[Stored data entries]
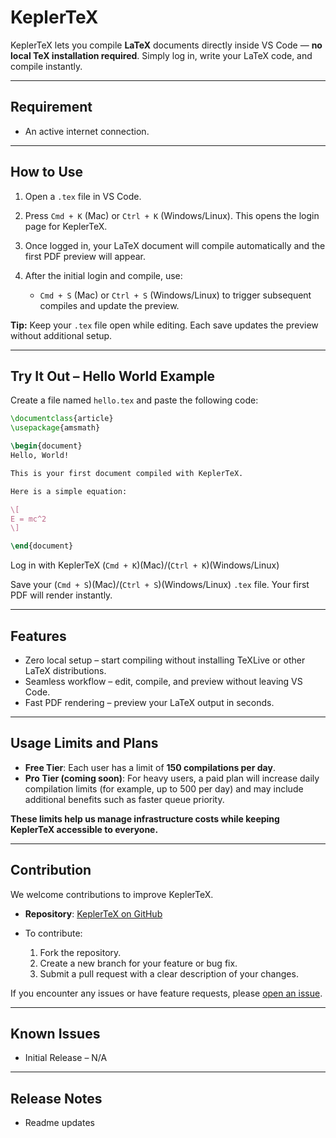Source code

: # KeplerTeX

KeplerTeX lets you compile **LaTeX** documents directly inside VS Code — **no local TeX installation required**.
Simply log in, write your LaTeX code, and compile instantly.

---

## Requirement

* An active internet connection.

---

## How to Use

1. Open a `.tex` file in VS Code.
2. Press `Cmd + K` (Mac) or `Ctrl + K` (Windows/Linux).
   This opens the login page for KeplerTeX.
3. Once logged in, your LaTeX document will compile automatically and the first PDF preview will appear.
4. After the initial login and compile, use:

   * `Cmd + S` (Mac) or `Ctrl + S` (Windows/Linux)
     to trigger subsequent compiles and update the preview.

**Tip:** Keep your `.tex` file open while editing. Each save updates the preview without additional setup.

---

## Try It Out – Hello World Example

Create a file named `hello.tex` and paste the following code:

```latex
\documentclass{article}
\usepackage{amsmath}

\begin{document}
Hello, World!  

This is your first document compiled with KeplerTeX.  

Here is a simple equation:

\[
E = mc^2
\]

\end{document}
```

Log in with KeplerTeX (`Cmd + K`)(Mac)/(`Ctrl + K`)(Windows/Linux) 

Save your (`Cmd + S`)(Mac)/(`Ctrl + S`)(Windows/Linux) `.tex` file. Your first PDF will render instantly.

---

## Features

* Zero local setup – start compiling without installing TeXLive or other LaTeX distributions.
* Seamless workflow – edit, compile, and preview without leaving VS Code.
* Fast PDF rendering – preview your LaTeX output in seconds.

---

## Usage Limits and Plans

* **Free Tier**: Each user has a limit of **150 compilations per day**.
* **Pro Tier (coming soon)**: For heavy users, a paid plan will increase daily compilation limits (for example, up to 500 per day) and may include additional benefits such as faster queue priority.

**These limits help us manage infrastructure costs while keeping KeplerTeX accessible to everyone.**

---

## Contribution

We welcome contributions to improve KeplerTeX.

* **Repository**: [KeplerTeX on GitHub](https://github.com/AbeyHurtis/keplertex)
* To contribute:

  1. Fork the repository.
  2. Create a new branch for your feature or bug fix.
  3. Submit a pull request with a clear description of your changes.

If you encounter any issues or have feature requests, please [open an issue](https://github.com/AbeyHurtis/keplertex/issues).

---

## Known Issues

* Initial Release – N/A

---

## Release Notes

* Readme updates

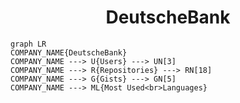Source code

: <h1 align="center">DeutscheBank</h1>

```mermaid
graph LR
COMPANY_NAME{DeutscheBank}
COMPANY_NAME ---> U{Users} ---> UN[3]
COMPANY_NAME ---> R{Repositories} ---> RN[18]
COMPANY_NAME ---> G{Gists} ---> GN[5]
COMPANY_NAME ---> ML{Most Used<br>Languages}
```
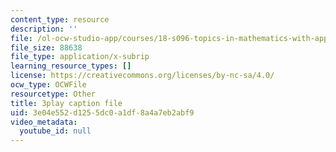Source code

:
 ```yaml
---
content_type: resource
description: ''
file: /ol-ocw-studio-app/courses/18-s096-topics-in-mathematics-with-applications-in-finance-fall-2013/3e04e552d1255dc0a1df8a4a7eb2abf9_ro07evEWbCE.vtt
file_size: 88638
file_type: application/x-subrip
learning_resource_types: []
license: https://creativecommons.org/licenses/by-nc-sa/4.0/
ocw_type: OCWFile
resourcetype: Other
title: 3play caption file
uid: 3e04e552-d125-5dc0-a1df-8a4a7eb2abf9
video_metadata:
  youtube_id: null
---
```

WHAT TO DO:
Both ends included, copy word for word the lines from the top of the entries above through the line with "to trigger subsequent". No pictures.

RESULT OF THE TASK:
Source code

: # KeplerTeX

KeplerTeX lets you compile **LaTeX** documents directly inside VS Code — **no local TeX installation required**.
Simply log in, write your LaTeX code, and compile instantly.

---

## Requirement

* An active internet connection.

---

## How to Use

1. Open a `.tex` file in VS Code.
2. Press `Cmd + K` (Mac) or `Ctrl + K` (Windows/Linux).
   This opens the login page for KeplerTeX.
3. Once logged in, your LaTeX document will compile automatically and the first PDF preview will appear.
4. After the initial login and compile, use:

   * `Cmd + S` (Mac) or `Ctrl + S` (Windows/Linux)
     to trigger subsequent compiles and update the preview.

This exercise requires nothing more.